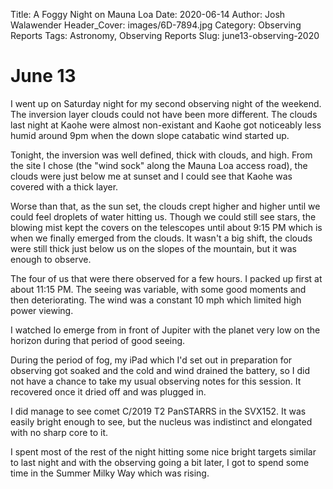 Title: A Foggy Night on Mauna Loa
Date: 2020-06-14
Author: Josh Walawender
Header_Cover: images/6D-7894.jpg
Category: Observing Reports
Tags: Astronomy, Observing Reports
Slug: june13-observing-2020

# June 13

I went up on Saturday night for my second observing night of the weekend.  The inversion layer clouds could not have been more different.  The clouds last night at Kaohe were almost non-existant and Kaohe got noticeably less humid around 9pm when the down slope catabatic wind started up.

Tonight, the inversion was well defined, thick with clouds, and high.  From the site I chose (the "wind sock" along the Mauna Loa access road), the clouds were just below me at sunset and I could see that Kaohe was covered with a thick layer.

Worse than that, as the sun set, the clouds crept higher and higher until we could feel droplets of water hitting us.  Though we could still see stars, the blowing mist kept the covers on the telescopes until about 9:15 PM which is when we finally emerged from the clouds.  It wasn't a big shift, the clouds were still thick just below us on the slopes of the mountain, but it was enough to observe.

The four of us that were there observed for a few hours.  I packed up first at about 11:15 PM.  The seeing was variable, with some good moments and then deteriorating.  The wind was a constant 10 mph which limited high power viewing.

I watched Io emerge from in front of Jupiter with the planet very low on the horizon during that period of good seeing.

During the period of fog, my iPad which I'd set out in preparation for observing got soaked and the cold and wind drained the battery, so I did not have a chance to take my usual observing notes for this session.  It recovered once it dried off and was plugged in.

I did manage to see comet C/2019 T2 PanSTARRS in the SVX152.  It was easily bright enough to see, but the nucleus was indistinct and elongated with no sharp core to it.

I spent most of the rest of the night hitting some nice bright targets similar to last night and with the observing going a bit later, I got to spend some time in the Summer Milky Way which was rising.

• • •

Search the data for the string "which" and copy every line where it appears.

[Solved problem]:
Worse than that, as the sun set, the clouds crept higher and higher until we could feel droplets of water hitting us.  Though we could still see stars, the blowing mist kept the covers on the telescopes until about 9:15 PM which is when we finally emerged from the clouds.  It wasn't a big shift, the clouds were still thick just below us on the slopes of the mountain, but it was enough to observe.
The four of us that were there observed for a few hours.  I packed up first at about 11:15 PM.  The seeing was variable, with some good moments and then deteriorating.  The wind was a constant 10 mph which limited high power viewing.
During the period of fog, my iPad which I'd set out in preparation for observing got soaked and the cold and wind drained the battery, so I did not have a chance to take my usual observing notes for this session.  It recovered once it dried off and was plugged in.
I spent most of the rest of the night hitting some nice bright targets similar to last night and with the observing going a bit later, I got to spend some time in the Summer Milky Way which was rising.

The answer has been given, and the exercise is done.